DATASET RECORDS
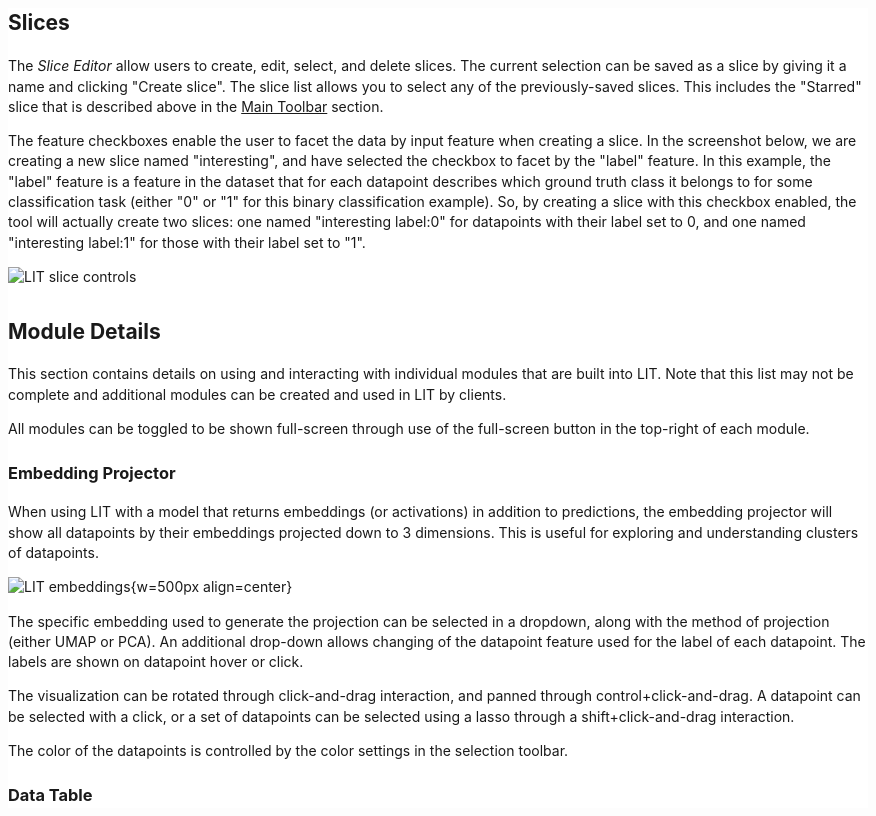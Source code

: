 ## Slices

The *Slice Editor* allow users to create, edit, select, and delete slices. The
current selection can be saved as a slice by giving it a name and clicking
"Create slice". The slice list allows you to select any of the previously-saved
slices. This includes the "Starred" slice that is described above in the
[Main Toolbar](#main-toolbar) section.

The feature checkboxes enable the user to facet the data by input feature when
creating a slice. In the screenshot below, we are creating a new slice named
"interesting", and have selected the checkbox to facet by the "label" feature.
In this example, the "label" feature is a feature in the dataset that for each
datapoint describes which ground truth class it belongs to for some
classification task (either "0" or "1" for this binary classification example).
So, by creating a slice with this checkbox enabled, the tool will actually
create two slices: one named "interesting label:0" for datapoints with their
label set to 0, and one named "interesting label:1" for those with their label
set to "1".

![LIT slice controls](./images/lit-slices.png "LIT slice controls")

## Module Details

This section contains details on using and interacting with individual modules
that are built into LIT. Note that this list may not be complete and additional
modules can be created and used in LIT by clients.

All modules can be toggled to be shown full-screen through use of the
full-screen button in the top-right of each module.

### Embedding Projector

When using LIT with a model that returns embeddings (or activations) in addition
to predictions, the embedding projector will show all datapoints by their
embeddings projected down to 3 dimensions. This is useful for exploring and
understanding clusters of datapoints.

![LIT embeddings](./images/lit-embeddings.png "LIT embeddings"){w=500px align=center}

The specific embedding used to generate the projection can be selected in a
dropdown, along with the method of projection (either UMAP or PCA). An
additional drop-down allows changing of the datapoint feature used for the label
of each datapoint. The labels are shown on datapoint hover or click.

The visualization can be rotated through click-and-drag interaction, and panned
through control+click-and-drag. A datapoint can be selected with a click, or a
set of datapoints can be selected using a lasso through a shift+click-and-drag
interaction.

The color of the datapoints is controlled by the color settings in the selection
toolbar.

### Data Table
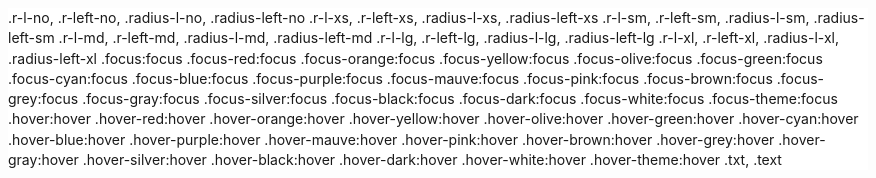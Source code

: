 .r-l-no, .r-left-no,
.radius-l-no,
.radius-left-no
.r-l-xs, .r-left-xs,
.radius-l-xs,
.radius-left-xs
.r-l-sm, .r-left-sm,
.radius-l-sm,
.radius-left-sm
.r-l-md, .r-left-md,
.radius-l-md,
.radius-left-md
.r-l-lg, .r-left-lg,
.radius-l-lg,
.radius-left-lg
.r-l-xl, .r-left-xl,
.radius-l-xl,
.radius-left-xl
.focus:focus
.focus-red:focus
.focus-orange:focus
.focus-yellow:focus
.focus-olive:focus
.focus-green:focus
.focus-cyan:focus
.focus-blue:focus
.focus-purple:focus
.focus-mauve:focus
.focus-pink:focus
.focus-brown:focus
.focus-grey:focus
.focus-gray:focus
.focus-silver:focus
.focus-black:focus
.focus-dark:focus
.focus-white:focus
.focus-theme:focus
.hover:hover
.hover-red:hover
.hover-orange:hover
.hover-yellow:hover
.hover-olive:hover
.hover-green:hover
.hover-cyan:hover
.hover-blue:hover
.hover-purple:hover
.hover-mauve:hover
.hover-pink:hover
.hover-brown:hover
.hover-grey:hover
.hover-gray:hover
.hover-silver:hover
.hover-black:hover
.hover-dark:hover
.hover-white:hover
.hover-theme:hover
.txt,
.text
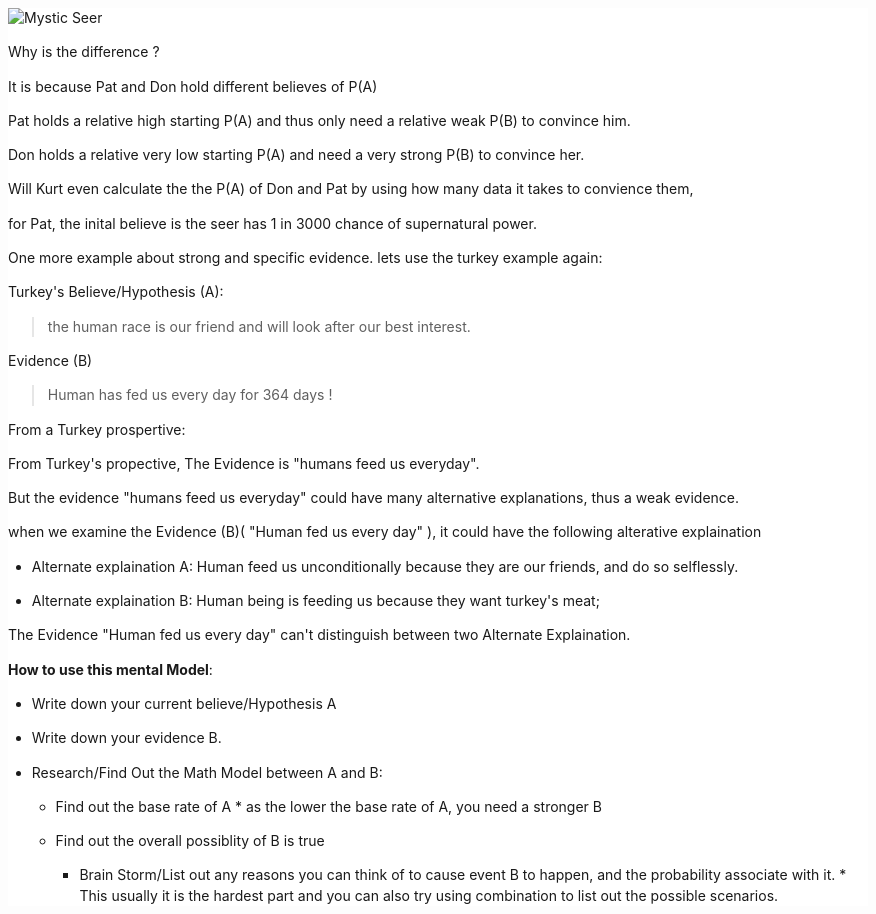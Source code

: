 ![Mystic Seer](https://dl.dropboxusercontent.com/spa/8a95omz6xkznrmw/3jaqrhqq.png)

Why is the difference ?

It is because Pat and Don hold different believes of P(A)

Pat holds a relative high starting P(A) and thus only need a relative weak P(B) to convince him.

Don holds a relative very low starting P(A) and need a very strong P(B) to convince her.

Will Kurt even calculate the the P(A) of Don and Pat by using how many data it takes to convience them,

for Pat, the inital believe is the seer has 1 in 3000 chance of supernatural power.






One more example about strong and specific evidence. lets use the turkey example again:

Turkey's Believe/Hypothesis (A):

> the human race is our friend and will look after our best interest.

Evidence (B)

> Human has fed us every day for 364 days !

From a Turkey prospertive:

From Turkey's propective, The Evidence is "humans feed us everyday".

But the evidence "humans feed us everyday" could have many alternative explanations, thus a weak evidence.

when we examine the Evidence (B)( "Human fed us every day" ), it could have the following alterative explaination

*   Alternate explaination A: Human feed us unconditionally because they are our friends, and do so selflessly.

*   Alternate explaination B: Human being is feeding us because they want turkey's meat;

The Evidence "Human fed us every day" can't distinguish between two Alternate Explaination.


**How to use this mental Model**:

*   Write down your current believe/Hypothesis A

*   Write down your evidence B.

*   Research/Find Out the Math Model between A and B:

    *   Find out the base rate of A
            * as the lower the base rate of A, you need a stronger B

    *   Find out the overall possiblity of B is true
        *   Brain Storm/List out any reasons you can think of to cause event B to happen, and the probability associate with it.
                * This usually it is the hardest part and you can also try using combination to list out the possible scenarios.
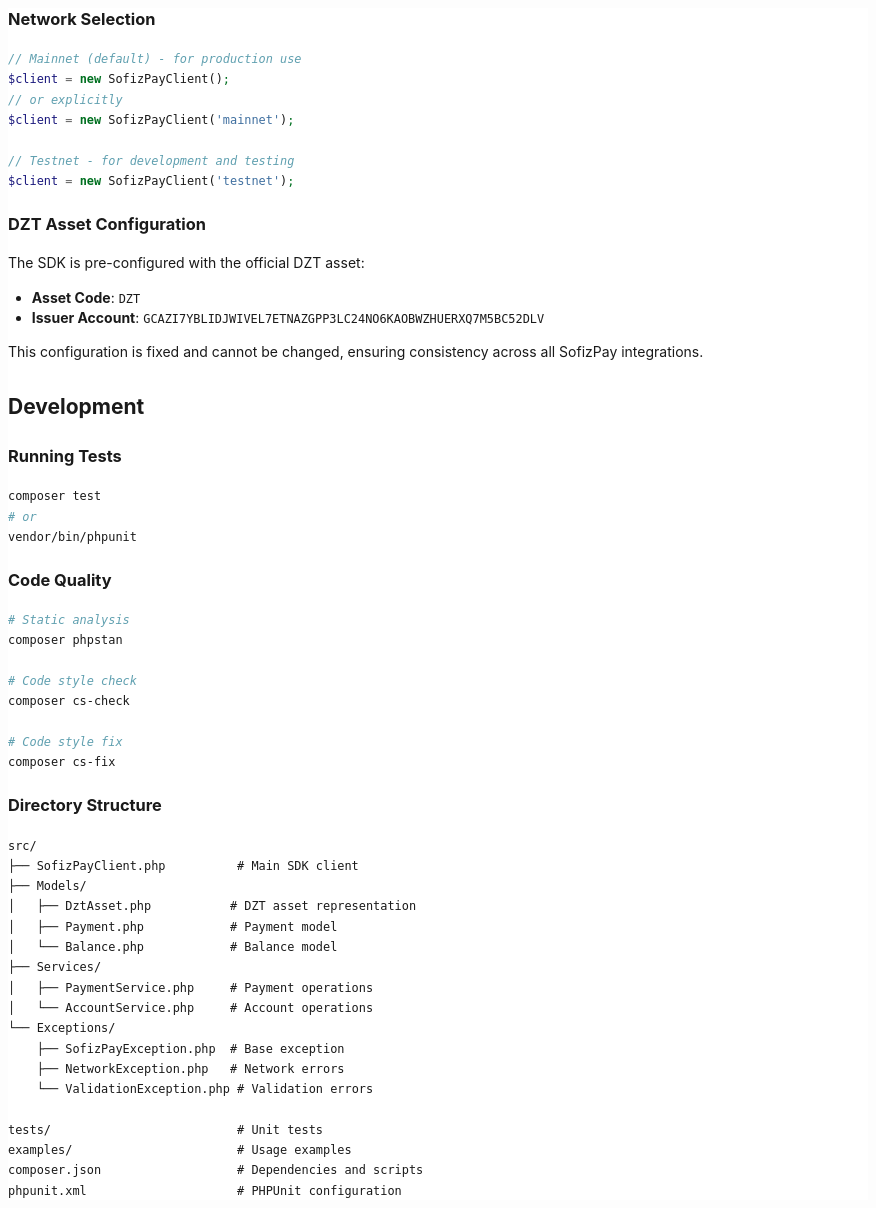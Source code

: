 ### Network Selection

```php
// Mainnet (default) - for production use
$client = new SofizPayClient();
// or explicitly
$client = new SofizPayClient('mainnet');

// Testnet - for development and testing
$client = new SofizPayClient('testnet');
```

### DZT Asset Configuration

The SDK is pre-configured with the official DZT asset:
- **Asset Code**: `DZT`
- **Issuer Account**: `GCAZI7YBLIDJWIVEL7ETNAZGPP3LC24NO6KAOBWZHUERXQ7M5BC52DLV`

This configuration is fixed and cannot be changed, ensuring consistency across all SofizPay integrations.

## Development

### Running Tests

```bash
composer test
# or
vendor/bin/phpunit
```

### Code Quality

```bash
# Static analysis
composer phpstan

# Code style check
composer cs-check

# Code style fix
composer cs-fix
```

### Directory Structure

```
src/
├── SofizPayClient.php          # Main SDK client
├── Models/
│   ├── DztAsset.php           # DZT asset representation
│   ├── Payment.php            # Payment model
│   └── Balance.php            # Balance model
├── Services/
│   ├── PaymentService.php     # Payment operations
│   └── AccountService.php     # Account operations
└── Exceptions/
    ├── SofizPayException.php  # Base exception
    ├── NetworkException.php   # Network errors
    └── ValidationException.php # Validation errors

tests/                          # Unit tests
examples/                       # Usage examples
composer.json                   # Dependencies and scripts
phpunit.xml                     # PHPUnit configuration
```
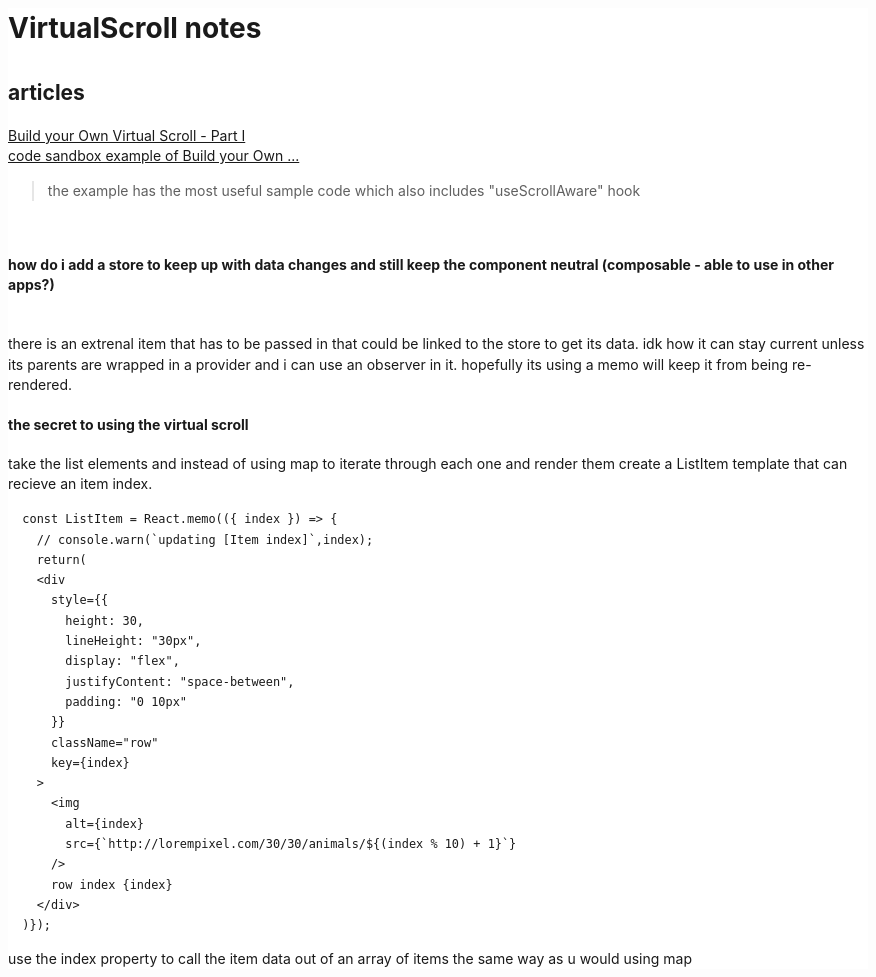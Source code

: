 # VirtualScroll notes

## articles
[Build your Own Virtual Scroll - Part I](https://dev.to/adamklein/build-your-own-virtual-scroll-part-i-11ib)   
[code sandbox example of Build your Own ...](https://codesandbox.io/s/214p1911yn?from-embed)   
> the example has the most useful sample code which also includes "useScrollAware" hook   

<br/>

#### **how do i add a store to keep up with data changes and still keep the component neutral (composable - able to use in other apps?)**   
<br/>
there is an extrenal item that has to be passed in that could be linked to the store to get its data. idk how it can stay
current unless its parents are wrapped in a provider and i can use an observer in it.  hopefully its using a memo will keep it
from being re-rendered.   

<br/>

#### **the secret to using the virtual scroll**   

take the list elements and instead of using map to iterate through each one and render them
create a ListItem template that can recieve an item index.

```
  const ListItem = React.memo(({ index }) => {
    // console.warn(`updating [Item index]`,index);
    return(
    <div
      style={{
        height: 30,
        lineHeight: "30px",
        display: "flex",
        justifyContent: "space-between",
        padding: "0 10px"
      }}
      className="row"
      key={index}
    >
      <img
        alt={index}
        src={`http://lorempixel.com/30/30/animals/${(index % 10) + 1}`}
      />
      row index {index}
    </div>
  )});
```
use the index property to call the item data out of an array of items the same way as u would using map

WHAT IS EXPECTED
Transcribe exactly each line of the records from the start up to and including the one with "In this example, the", and leave out every picture.

WRITTEN ANSWER
Source code

: ## Slices

The *Slice Editor* allow users to create, edit, select, and delete slices. The
current selection can be saved as a slice by giving it a name and clicking
"Create slice". The slice list allows you to select any of the previously-saved
slices. This includes the "Starred" slice that is described above in the
[Main Toolbar](#main-toolbar) section.

The feature checkboxes enable the user to facet the data by input feature when
creating a slice. In the screenshot below, we are creating a new slice named
"interesting", and have selected the checkbox to facet by the "label" feature.
In this example, the "label" feature is a feature in the dataset that for each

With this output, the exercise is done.